Valerio Scanu contro la casa discografica: “mi hanno abbandonato”

Dito puntato contro la casa discografica, clpevole, dice Scanu di averlo abbandonato. “Ero già in saal registrazione salvo poi dirmi che l’album faceva schifo”, racconta l’ex vincitore del Festival.

«Sono stato usato e gettato via dalla mia casa discografica». Valerio Scanu ci va giù duro e punta il dito contro le strategie delle case discografiche e in particolare di quella che lo lanciò, la EMI. Con un disco autoprodotto in uscita a giorni Scanu, in un’intervista a Repubblica, lancia l’accusa di averlo dimenticato una volta spentasi la luce del talent show. A questo si aggiunge la scelta di Fabio Fazio di escludere dal Festival i concorrenti dei talent. Momento difficile, dunque, per il cantante sardo che si arrangia con un’autoproduzione in uscita il 28 gennaio: Sui nostri passi si chiamerà il primo album “fai-da-te” di Scanu, una scelta di ripiego per il vincitore del Festival di Sanremo nel 2010, che per la prima volta è costretto a fare tutto da solo.

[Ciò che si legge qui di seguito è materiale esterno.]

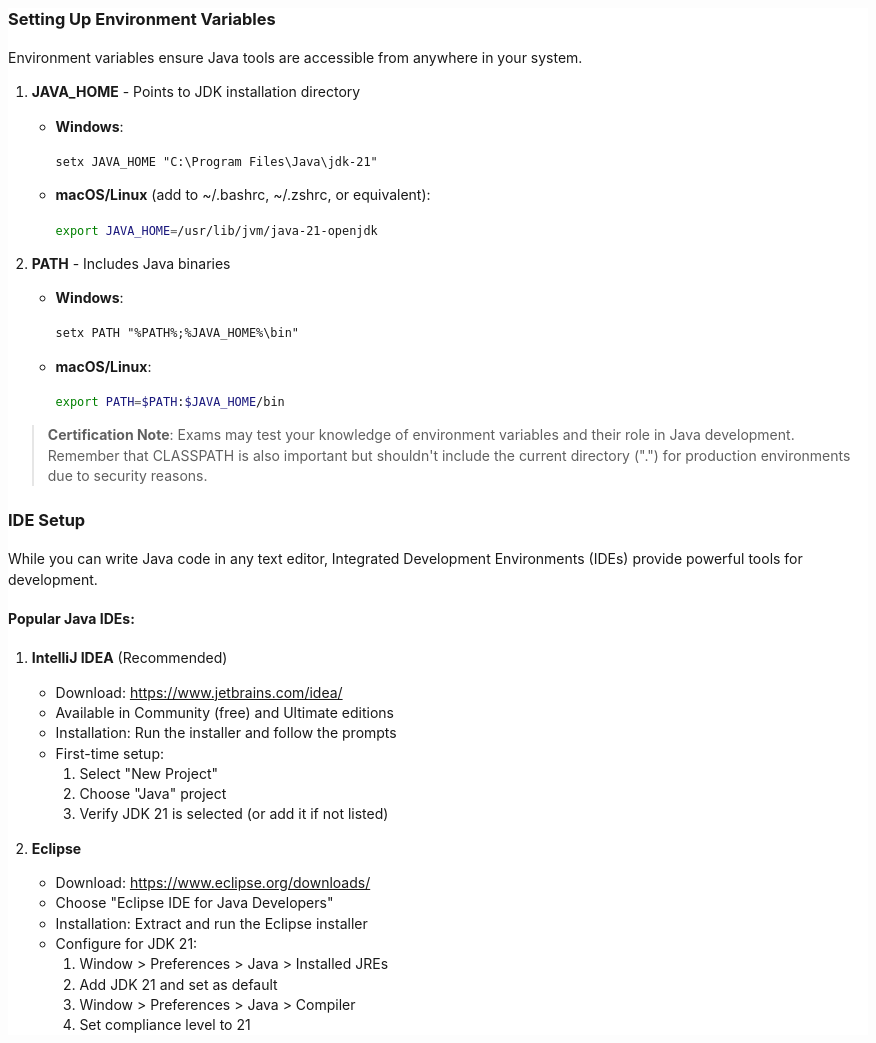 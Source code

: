 ### Setting Up Environment Variables

Environment variables ensure Java tools are accessible from anywhere in your system.

1. **JAVA_HOME** - Points to JDK installation directory

   - **Windows**:
     ```
     setx JAVA_HOME "C:\Program Files\Java\jdk-21"
     ```
   - **macOS/Linux** (add to ~/.bashrc, ~/.zshrc, or equivalent):
     ```bash
     export JAVA_HOME=/usr/lib/jvm/java-21-openjdk
     ```

2. **PATH** - Includes Java binaries
   - **Windows**:
     ```
     setx PATH "%PATH%;%JAVA_HOME%\bin"
     ```
   - **macOS/Linux**:
     ```bash
     export PATH=$PATH:$JAVA_HOME/bin
     ```

> **Certification Note**: Exams may test your knowledge of environment variables and their role in Java development. Remember that CLASSPATH is also important but shouldn't include the current directory (".") for production environments due to security reasons.

### IDE Setup

While you can write Java code in any text editor, Integrated Development Environments (IDEs) provide powerful tools for development.

#### Popular Java IDEs:

1. **IntelliJ IDEA** (Recommended)

   - Download: https://www.jetbrains.com/idea/
   - Available in Community (free) and Ultimate editions
   - Installation: Run the installer and follow the prompts
   - First-time setup:
     1. Select "New Project"
     2. Choose "Java" project
     3. Verify JDK 21 is selected (or add it if not listed)

2. **Eclipse**

   - Download: https://www.eclipse.org/downloads/
   - Choose "Eclipse IDE for Java Developers"
   - Installation: Extract and run the Eclipse installer
   - Configure for JDK 21:
     1. Window > Preferences > Java > Installed JREs
     2. Add JDK 21 and set as default
     3. Window > Preferences > Java > Compiler
     4. Set compliance level to 21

“Spero di farcela, la passione è intatta ma non si poteva più continuare così: mai d’accordo sulle decisioni da prendere, nessun investimento serio su di me. Per l’ultimo disco con la Emi, io ero a Roma in sala di registrazione e loro negli uffici a Milano, salvo poi dirmi che l’album faceva schifo”, racconta al quotidiano. Scanu si è classificato primo a “Bravo, Bravissimo” con Mike Bongiorno, quando aveva 12 anni; secondo a 18 anni ad “Amici” di Maria De Filippi; primo a 20 anni tra i Big al Festival di Sanremo con la canzone “Per tutte le volte che”. E adesso? I fan lo seguiranno anche in questa nuova impresa?